KUALA LUMPUR  ― Malaysian durian prices have reportedly fallen over the past two weeks, as demand from China slowed down due to the novel coronavirus (2019-nCoV) outbreak that started from the country.

Singapore news agency CNA reported that the disruptions to China’s logistic industry, city-wide lockdowns and change in consumer pattern because of the outbreak, have impacted the local durian industry.

The Segamat-based Tan usually exports whole fruits and frozen durian paste to Beijing, Shanghai, Guangzhou and Qingdao. He said that orders have dropped to almost zero over the last two weeks after many of China’s cities have gone under lockdown.

He is currently looking to sell his excess durian locally or to find a market in Singapore.

“Many farmers have durians and are looking for other ways to sell. We were expecting rising durian demand from China but that has now changed.

“That’s the nature of durian business, prices are volatile. We have to react quickly to sell our excess durians at lower prices,” he reportedly said.

Originally, Agriculture and Agro-based Industry Minister Datuk Seri Salahuddin Ayub had expected the export of frozen whole durians to China to reach 1,000 metric tonnes each month but the nCoV epidemic had unexpected adverse effect on the industry.

Malaysia’s total durian export had accounted for 6.8 per cent of the durian production.

The outbreak had also triggered a 50 per cent decrease for the prices of the highest grade Musang King variant, dropping it down to RM30 per kg from RM60 per kg in Malaysia’s durian capital ― Raub, Pahang.

Durian expert Lim Chin Khee who owns a small plantation there for research and development purposes pointed out that Beijing is not halting imports of durians but the outbreak has affected product transportation process across China’s borders.

“Many of the farmers in Raub and other parts of Malaysia have stopped processing durians to China because they don’t want to take risks.

“What if the virus situation gets worse? We will have a lot of unwanted durians in cold storage,” Lim reportedly said, referring to how durians exported to China are stored in liquid nitrogen freezers.

Apparently, he also observed that Chinese companies are not importing as many durians due to the market demand in China itself, where the locals are in no mood to enjoy the pungent, creamy fruit.

Being a luxury food, Lim explained that durian is best enjoyed in large groups during happier times and noted that currently it is not the best of times to enjoy it in a large gathering.

The decreased export is not the only reason behind the slowdown in domestic durian industry as durian tourism has also been adversely impacted by the widespread virus.

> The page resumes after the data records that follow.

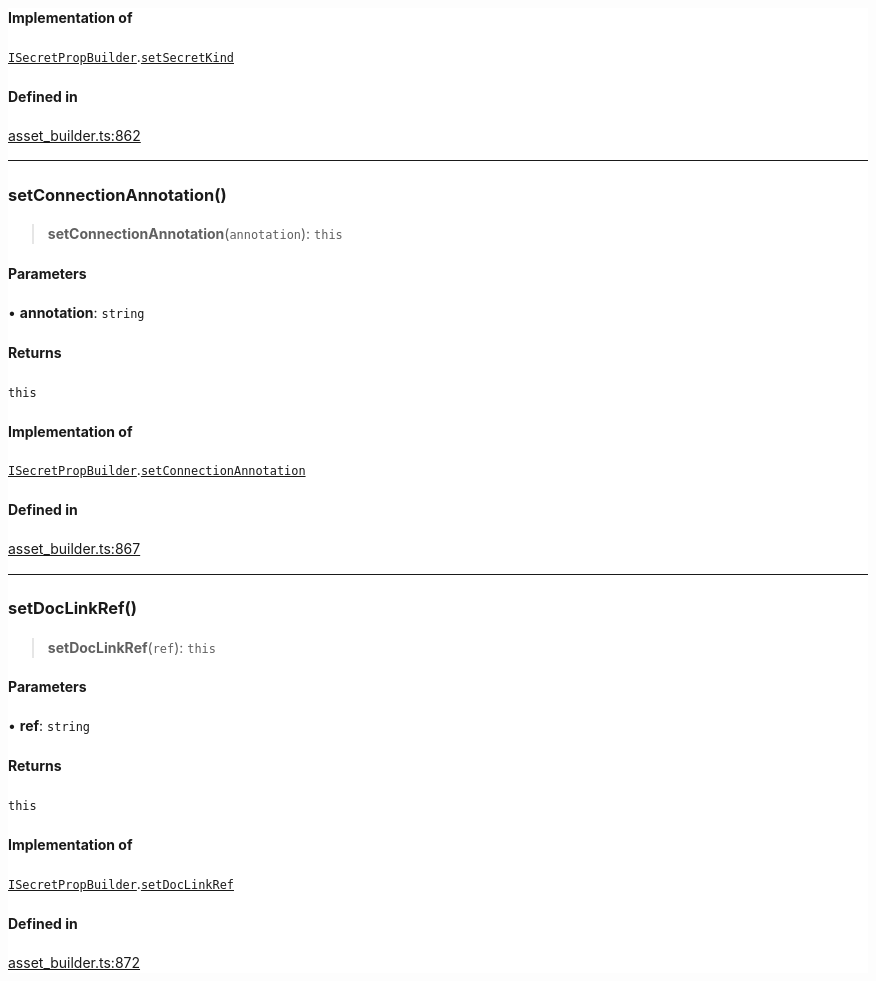 #### Implementation of

[`ISecretPropBuilder`](../interfaces/ISecretPropBuilder.md).[`setSecretKind`](../interfaces/ISecretPropBuilder.md#setsecretkind)

#### Defined in

[asset\_builder.ts:862](https://github.com/systeminit/si/blob/main/bin/lang-js/src/asset_builder.ts#L862)

***

### setConnectionAnnotation()

> **setConnectionAnnotation**(`annotation`): `this`

#### Parameters

• **annotation**: `string`

#### Returns

`this`

#### Implementation of

[`ISecretPropBuilder`](../interfaces/ISecretPropBuilder.md).[`setConnectionAnnotation`](../interfaces/ISecretPropBuilder.md#setconnectionannotation)

#### Defined in

[asset\_builder.ts:867](https://github.com/systeminit/si/blob/main/bin/lang-js/src/asset_builder.ts#L867)

***

### setDocLinkRef()

> **setDocLinkRef**(`ref`): `this`

#### Parameters

• **ref**: `string`

#### Returns

`this`

#### Implementation of

[`ISecretPropBuilder`](../interfaces/ISecretPropBuilder.md).[`setDocLinkRef`](../interfaces/ISecretPropBuilder.md#setdoclinkref)

#### Defined in

[asset\_builder.ts:872](https://github.com/systeminit/si/blob/main/bin/lang-js/src/asset_builder.ts#L872)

A farm at the base of Bukit Fraser that usually hosts durian buffets and tours for tourists has seen a 75 per cent drop in visitors since Chinese New Year.

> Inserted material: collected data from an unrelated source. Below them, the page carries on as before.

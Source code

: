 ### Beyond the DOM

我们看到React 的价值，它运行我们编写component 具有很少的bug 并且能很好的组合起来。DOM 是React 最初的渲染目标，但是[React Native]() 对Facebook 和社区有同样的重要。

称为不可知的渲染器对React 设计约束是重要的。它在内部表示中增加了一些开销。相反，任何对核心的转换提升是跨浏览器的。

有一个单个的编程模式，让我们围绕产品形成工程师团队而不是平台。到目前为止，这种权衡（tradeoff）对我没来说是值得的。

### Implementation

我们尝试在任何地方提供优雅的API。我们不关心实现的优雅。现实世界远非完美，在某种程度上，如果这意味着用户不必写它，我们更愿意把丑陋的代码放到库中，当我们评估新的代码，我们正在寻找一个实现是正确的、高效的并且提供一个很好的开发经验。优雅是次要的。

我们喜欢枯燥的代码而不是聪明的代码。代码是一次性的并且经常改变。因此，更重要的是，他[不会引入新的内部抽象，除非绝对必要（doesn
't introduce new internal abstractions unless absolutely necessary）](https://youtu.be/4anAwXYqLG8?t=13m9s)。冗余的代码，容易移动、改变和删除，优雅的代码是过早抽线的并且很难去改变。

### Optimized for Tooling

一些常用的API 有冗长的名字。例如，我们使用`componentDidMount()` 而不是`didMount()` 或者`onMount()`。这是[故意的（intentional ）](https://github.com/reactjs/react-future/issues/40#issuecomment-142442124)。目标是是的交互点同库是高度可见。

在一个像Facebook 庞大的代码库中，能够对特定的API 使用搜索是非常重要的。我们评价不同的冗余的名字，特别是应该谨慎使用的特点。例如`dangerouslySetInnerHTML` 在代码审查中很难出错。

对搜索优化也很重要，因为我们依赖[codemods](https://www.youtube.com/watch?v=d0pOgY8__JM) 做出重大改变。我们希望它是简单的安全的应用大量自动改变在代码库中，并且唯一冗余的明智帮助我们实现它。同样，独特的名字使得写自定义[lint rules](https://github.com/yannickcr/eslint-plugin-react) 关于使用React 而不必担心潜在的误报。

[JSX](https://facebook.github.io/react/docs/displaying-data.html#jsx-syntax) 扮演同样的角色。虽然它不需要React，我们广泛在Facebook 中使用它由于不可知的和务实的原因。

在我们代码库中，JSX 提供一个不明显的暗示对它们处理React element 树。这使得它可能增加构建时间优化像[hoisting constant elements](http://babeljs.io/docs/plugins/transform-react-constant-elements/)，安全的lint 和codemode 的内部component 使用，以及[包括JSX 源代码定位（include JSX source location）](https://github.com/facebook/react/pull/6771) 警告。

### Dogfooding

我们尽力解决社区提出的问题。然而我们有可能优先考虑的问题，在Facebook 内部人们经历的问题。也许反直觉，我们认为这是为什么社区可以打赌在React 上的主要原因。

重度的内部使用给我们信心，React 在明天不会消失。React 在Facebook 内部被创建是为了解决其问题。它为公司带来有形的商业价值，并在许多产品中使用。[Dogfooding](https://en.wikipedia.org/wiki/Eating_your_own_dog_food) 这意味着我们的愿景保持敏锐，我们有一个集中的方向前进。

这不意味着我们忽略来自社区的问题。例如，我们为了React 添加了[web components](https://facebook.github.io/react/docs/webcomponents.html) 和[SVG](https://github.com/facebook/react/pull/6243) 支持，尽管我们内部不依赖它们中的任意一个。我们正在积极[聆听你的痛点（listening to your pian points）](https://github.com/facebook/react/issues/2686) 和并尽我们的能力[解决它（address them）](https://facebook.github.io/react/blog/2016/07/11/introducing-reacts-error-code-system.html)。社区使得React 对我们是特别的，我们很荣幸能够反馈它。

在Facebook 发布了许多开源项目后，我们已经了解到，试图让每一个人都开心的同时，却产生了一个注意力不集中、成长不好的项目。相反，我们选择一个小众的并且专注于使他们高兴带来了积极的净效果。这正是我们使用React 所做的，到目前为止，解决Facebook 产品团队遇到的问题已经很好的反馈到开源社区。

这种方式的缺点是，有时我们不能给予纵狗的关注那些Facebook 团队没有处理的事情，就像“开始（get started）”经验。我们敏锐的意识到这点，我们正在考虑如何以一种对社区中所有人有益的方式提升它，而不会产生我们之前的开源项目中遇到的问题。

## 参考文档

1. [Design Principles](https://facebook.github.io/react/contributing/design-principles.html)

Its operator, John Kung thinks it is best to close down temporarily until the pandemic is over in light of the travel ban by Malaysian authorities against Chinese tourists.

“Most of our visitors are Chinese tour groups anyway, so we might as well close shop until the virus stops spreading,” Kung reportedly said.

Putrajaya had temporarily suspended granting visas to Hubei province last week and other provinces under lockdown on Thursday.

However, Pahang Fruit Farmers’ Association chairman Melissa Yap has a more positive mindset and believed that once the fright over nCoV is over, China’s demand for the fruit will be restored.

“The peak season for durian is from April to August, so hopefully by then the virus would have been controlled.

“Yes, now durian tourism is down and there are logistical problems to import to China, but we know the Chinese people still love durians,” she reportedly said.

Yap added that since durians can be stored in liquid nitrogen freezers, it can last for up to two years and that the short-term slowdown should not impact the farmers too much.